- Activity: When you reply, transcribe every line of the data below exactly.

[Provided records Boundary: Start]

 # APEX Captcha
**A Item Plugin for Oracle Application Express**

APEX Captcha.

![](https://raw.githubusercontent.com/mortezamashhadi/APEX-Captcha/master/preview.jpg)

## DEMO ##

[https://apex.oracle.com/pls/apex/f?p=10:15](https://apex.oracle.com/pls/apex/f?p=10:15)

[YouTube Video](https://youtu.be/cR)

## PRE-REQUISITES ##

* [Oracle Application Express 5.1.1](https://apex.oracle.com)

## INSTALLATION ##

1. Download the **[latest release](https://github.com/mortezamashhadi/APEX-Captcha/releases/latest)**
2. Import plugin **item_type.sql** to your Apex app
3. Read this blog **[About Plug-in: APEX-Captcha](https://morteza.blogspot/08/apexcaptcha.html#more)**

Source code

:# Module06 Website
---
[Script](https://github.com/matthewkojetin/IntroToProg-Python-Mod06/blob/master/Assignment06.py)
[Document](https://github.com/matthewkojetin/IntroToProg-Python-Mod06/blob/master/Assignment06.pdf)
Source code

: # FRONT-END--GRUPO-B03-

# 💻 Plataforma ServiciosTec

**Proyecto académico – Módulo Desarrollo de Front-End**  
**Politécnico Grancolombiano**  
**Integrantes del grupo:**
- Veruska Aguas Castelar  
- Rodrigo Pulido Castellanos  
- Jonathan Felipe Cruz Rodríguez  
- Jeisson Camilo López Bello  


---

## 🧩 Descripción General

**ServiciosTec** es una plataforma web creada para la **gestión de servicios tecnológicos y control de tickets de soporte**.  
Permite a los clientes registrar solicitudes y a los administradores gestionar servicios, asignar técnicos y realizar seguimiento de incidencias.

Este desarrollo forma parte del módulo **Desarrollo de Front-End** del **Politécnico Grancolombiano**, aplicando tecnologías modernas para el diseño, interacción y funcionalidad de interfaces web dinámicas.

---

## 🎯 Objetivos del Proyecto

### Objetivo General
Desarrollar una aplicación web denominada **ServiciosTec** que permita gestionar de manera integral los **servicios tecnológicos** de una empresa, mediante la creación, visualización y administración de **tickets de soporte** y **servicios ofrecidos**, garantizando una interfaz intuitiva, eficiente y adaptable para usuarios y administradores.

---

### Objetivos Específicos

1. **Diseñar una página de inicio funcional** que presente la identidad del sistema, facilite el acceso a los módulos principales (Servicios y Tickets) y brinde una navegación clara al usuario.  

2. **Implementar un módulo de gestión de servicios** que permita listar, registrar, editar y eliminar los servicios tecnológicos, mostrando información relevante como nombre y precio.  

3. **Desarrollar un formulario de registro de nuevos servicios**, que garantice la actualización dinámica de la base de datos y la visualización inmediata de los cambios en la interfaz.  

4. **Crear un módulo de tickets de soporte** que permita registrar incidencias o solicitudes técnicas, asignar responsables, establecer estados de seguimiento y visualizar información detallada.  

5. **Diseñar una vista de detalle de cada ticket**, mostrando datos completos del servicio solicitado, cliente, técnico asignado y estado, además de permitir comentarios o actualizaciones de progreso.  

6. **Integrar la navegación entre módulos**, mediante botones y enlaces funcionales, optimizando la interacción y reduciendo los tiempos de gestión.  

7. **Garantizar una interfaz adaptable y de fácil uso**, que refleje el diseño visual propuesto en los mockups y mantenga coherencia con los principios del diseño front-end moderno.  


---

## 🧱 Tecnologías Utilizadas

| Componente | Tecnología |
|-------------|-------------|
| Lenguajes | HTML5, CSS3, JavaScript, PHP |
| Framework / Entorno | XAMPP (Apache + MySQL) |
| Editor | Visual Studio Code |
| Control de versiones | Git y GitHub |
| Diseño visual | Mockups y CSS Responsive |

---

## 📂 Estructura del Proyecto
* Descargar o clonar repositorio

[Provided records Boundary: End]

- Solved exercise:
 # APEX Captcha
**A Item Plugin for Oracle Application Express**

APEX Captcha.

![](https://raw.githubusercontent.com/mortezamashhadi/APEX-Captcha/master/preview.jpg)

## DEMO ##

[https://apex.oracle.com/pls/apex/f?p=10:15](https://apex.oracle.com/pls/apex/f?p=10:15)

[YouTube Video](https://youtu.be/cR)

## PRE-REQUISITES ##

* [Oracle Application Express 5.1.1](https://apex.oracle.com)

## INSTALLATION ##

1. Download the **[latest release](https://github.com/mortezamashhadi/APEX-Captcha/releases/latest)**
2. Import plugin **item_type.sql** to your Apex app
3. Read this blog **[About Plug-in: APEX-Captcha](https://morteza.blogspot/08/apexcaptcha.html#more)**

Source code

:# Module06 Website
---
[Script](https://github.com/matthewkojetin/IntroToProg-Python-Mod06/blob/master/Assignment06.py)
[Document](https://github.com/matthewkojetin/IntroToProg-Python-Mod06/blob/master/Assignment06.pdf)
Source code

: # FRONT-END--GRUPO-B03-

# 💻 Plataforma ServiciosTec

**Proyecto académico – Módulo Desarrollo de Front-End**  
**Politécnico Grancolombiano**  
**Integrantes del grupo:**
- Veruska Aguas Castelar  
- Rodrigo Pulido Castellanos  
- Jonathan Felipe Cruz Rodríguez  
- Jeisson Camilo López Bello  


---

## 🧩 Descripción General

**ServiciosTec** es una plataforma web creada para la **gestión de servicios tecnológicos y control de tickets de soporte**.  
Permite a los clientes registrar solicitudes y a los administradores gestionar servicios, asignar técnicos y realizar seguimiento de incidencias.

Este desarrollo forma parte del módulo **Desarrollo de Front-End** del **Politécnico Grancolombiano**, aplicando tecnologías modernas para el diseño, interacción y funcionalidad de interfaces web dinámicas.

---

## 🎯 Objetivos del Proyecto

### Objetivo General
Desarrollar una aplicación web denominada **ServiciosTec** que permita gestionar de manera integral los **servicios tecnológicos** de una empresa, mediante la creación, visualización y administración de **tickets de soporte** y **servicios ofrecidos**, garantizando una interfaz intuitiva, eficiente y adaptable para usuarios y administradores.

---

### Objetivos Específicos

1. **Diseñar una página de inicio funcional** que presente la identidad del sistema, facilite el acceso a los módulos principales (Servicios y Tickets) y brinde una navegación clara al usuario.  

2. **Implementar un módulo de gestión de servicios** que permita listar, registrar, editar y eliminar los servicios tecnológicos, mostrando información relevante como nombre y precio.  

3. **Desarrollar un formulario de registro de nuevos servicios**, que garantice la actualización dinámica de la base de datos y la visualización inmediata de los cambios en la interfaz.  

4. **Crear un módulo de tickets de soporte** que permita registrar incidencias o solicitudes técnicas, asignar responsables, establecer estados de seguimiento y visualizar información detallada.  

5. **Diseñar una vista de detalle de cada ticket**, mostrando datos completos del servicio solicitado, cliente, técnico asignado y estado, además de permitir comentarios o actualizaciones de progreso.  

6. **Integrar la navegación entre módulos**, mediante botones y enlaces funcionales, optimizando la interacción y reduciendo los tiempos de gestión.  

7. **Garantizar una interfaz adaptable y de fácil uso**, que refleje el diseño visual propuesto en los mockups y mantenga coherencia con los principios del diseño front-end moderno.  


---

## 🧱 Tecnologías Utilizadas

| Componente | Tecnología |
|-------------|-------------|
| Lenguajes | HTML5, CSS3, JavaScript, PHP |
| Framework / Entorno | XAMPP (Apache + MySQL) |
| Editor | Visual Studio Code |
| Control de versiones | Git y GitHub |
| Diseño visual | Mockups y CSS Responsive |

---

## 📂 Estructura del Proyecto
* Descargar o clonar repositorio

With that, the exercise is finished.